Mais une terrible tragédie va venir percuter de plein fouet ce projet. Le suicide, le 16 juillet 1982, de Patrick Dewaere avec la carabine offerte… par Coluche que sa femme, qui venait de le quitter, était partie rejoindre en Guadeloupe. Bouleversée, Miou- Miou quitte immédiatement le film. Et Coluche, aussi, hésite à jeter l’éponge. Mais son impresario Paul Lederman fait le forcing, certain que cette collaboration avec Blier pourrait ouvrir un nouvel horizon cinématographique à celui qui a toujours jusqu’ici évolué dans le seul registre comique. Et il va finir par convaincre Coluche que Blier choisit d’entourer de Thierry Lhermitte et Isabelle Huppert.
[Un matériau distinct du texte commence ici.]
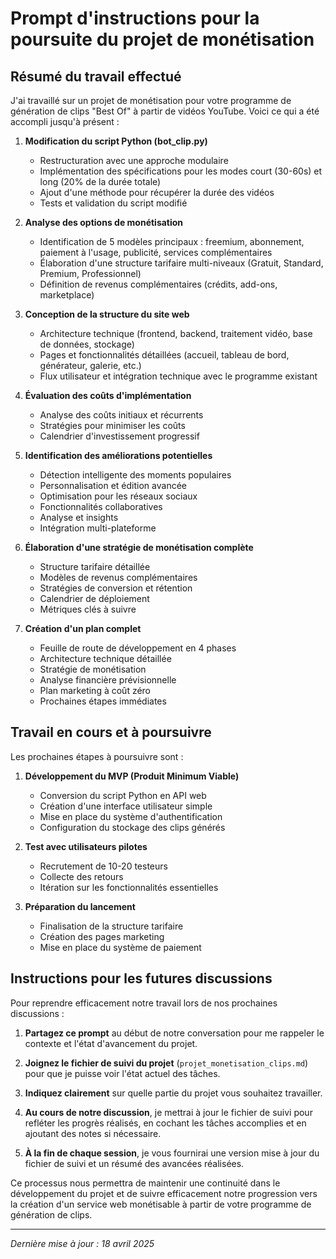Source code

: # Prompt d'instructions pour la poursuite du projet de monétisation

## Résumé du travail effectué

J'ai travaillé sur un projet de monétisation pour votre programme de génération de clips "Best Of" à partir de vidéos YouTube. Voici ce qui a été accompli jusqu'à présent :

1. **Modification du script Python (bot_clip.py)**
   - Restructuration avec une approche modulaire
   - Implémentation des spécifications pour les modes court (30-60s) et long (20% de la durée totale)
   - Ajout d'une méthode pour récupérer la durée des vidéos
   - Tests et validation du script modifié

2. **Analyse des options de monétisation**
   - Identification de 5 modèles principaux : freemium, abonnement, paiement à l'usage, publicité, services complémentaires
   - Élaboration d'une structure tarifaire multi-niveaux (Gratuit, Standard, Premium, Professionnel)
   - Définition de revenus complémentaires (crédits, add-ons, marketplace)

3. **Conception de la structure du site web**
   - Architecture technique (frontend, backend, traitement vidéo, base de données, stockage)
   - Pages et fonctionnalités détaillées (accueil, tableau de bord, générateur, galerie, etc.)
   - Flux utilisateur et intégration technique avec le programme existant

4. **Évaluation des coûts d'implémentation**
   - Analyse des coûts initiaux et récurrents
   - Stratégies pour minimiser les coûts
   - Calendrier d'investissement progressif

5. **Identification des améliorations potentielles**
   - Détection intelligente des moments populaires
   - Personnalisation et édition avancée
   - Optimisation pour les réseaux sociaux
   - Fonctionnalités collaboratives
   - Analyse et insights
   - Intégration multi-plateforme

6. **Élaboration d'une stratégie de monétisation complète**
   - Structure tarifaire détaillée
   - Modèles de revenus complémentaires
   - Stratégies de conversion et rétention
   - Calendrier de déploiement
   - Métriques clés à suivre

7. **Création d'un plan complet**
   - Feuille de route de développement en 4 phases
   - Architecture technique détaillée
   - Stratégie de monétisation
   - Analyse financière prévisionnelle
   - Plan marketing à coût zéro
   - Prochaines étapes immédiates

## Travail en cours et à poursuivre

Les prochaines étapes à poursuivre sont :

1. **Développement du MVP (Produit Minimum Viable)**
   - Conversion du script Python en API web
   - Création d'une interface utilisateur simple
   - Mise en place du système d'authentification
   - Configuration du stockage des clips générés

2. **Test avec utilisateurs pilotes**
   - Recrutement de 10-20 testeurs
   - Collecte des retours
   - Itération sur les fonctionnalités essentielles

3. **Préparation du lancement**
   - Finalisation de la structure tarifaire
   - Création des pages marketing
   - Mise en place du système de paiement

## Instructions pour les futures discussions

Pour reprendre efficacement notre travail lors de nos prochaines discussions :

1. **Partagez ce prompt** au début de notre conversation pour me rappeler le contexte et l'état d'avancement du projet.

2. **Joignez le fichier de suivi du projet** (`projet_monetisation_clips.md`) pour que je puisse voir l'état actuel des tâches.

3. **Indiquez clairement** sur quelle partie du projet vous souhaitez travailler.

4. **Au cours de notre discussion**, je mettrai à jour le fichier de suivi pour refléter les progrès réalisés, en cochant les tâches accomplies et en ajoutant des notes si nécessaire.

5. **À la fin de chaque session**, je vous fournirai une version mise à jour du fichier de suivi et un résumé des avancées réalisées.

Ce processus nous permettra de maintenir une continuité dans le développement du projet et de suivre efficacement notre progression vers la création d'un service web monétisable à partir de votre programme de génération de clips.

---

*Dernière mise à jour : 18 avril 2025*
Mais ce tournage va se révéler particulièrement douloureux. Coluche vit une des périodes les plus sombres de son existence, entre dépression, alcool et drogues en tout genre, depuis son divorce qui l’a aussi vu se couper de bon nombre de ses amis de longue date. Chaque scène ou presque le renvoie à sa relation complexe avec Dewaere et nourrit le remords d’avoir finalement dit oui à un projet qu’il ne sentait plus. Ce cercle vicieux crée chaque jour ou presque une tension sur le plateau. « Coluche n’avait pas une formation d’acteur et n’était pas un gros bosseur », racontait Bertrand Blier à Première en mars 2019. « Le premier jour du tournage, il a râlé dès que j’ai voulu lui faire refaire une prise en me demandant si j’allais l’emmerder comme ça pendant quatorze semaines. On s’est très mal entendus ». Avant de faire amende honorable : « je n’ai pas toujours été au top non plus. On n’est pas oscarisable à chaque film. »
A sa sortie, La Femme de mon pote reçoit un accueil mitigé de la critique. Vu comme un Blier mineur, il attire malgré tout plus d’un million et demi de spectateurs (soit le plus gros succès du réalisateur depuis Les Valseuses) et surtout préfigure le Lambert de Tchao Pantin que Coluche tourne dans la foulée et qui lui vaudra un César. Un film et un rôle qui faisaient là encore écho à la dépression qui le rongeait hors écran et plateaux de cinéma. Une période noire qui s’achèvera une poignée d’années plus tard avec son retour à la radio sur Europe 1, le lancement des Resto du cœur et son projet de remonter sur scène au Zénith de Paris, avant qu’un « Putain de camion » ne croise sa route un triste jour de juin 1986.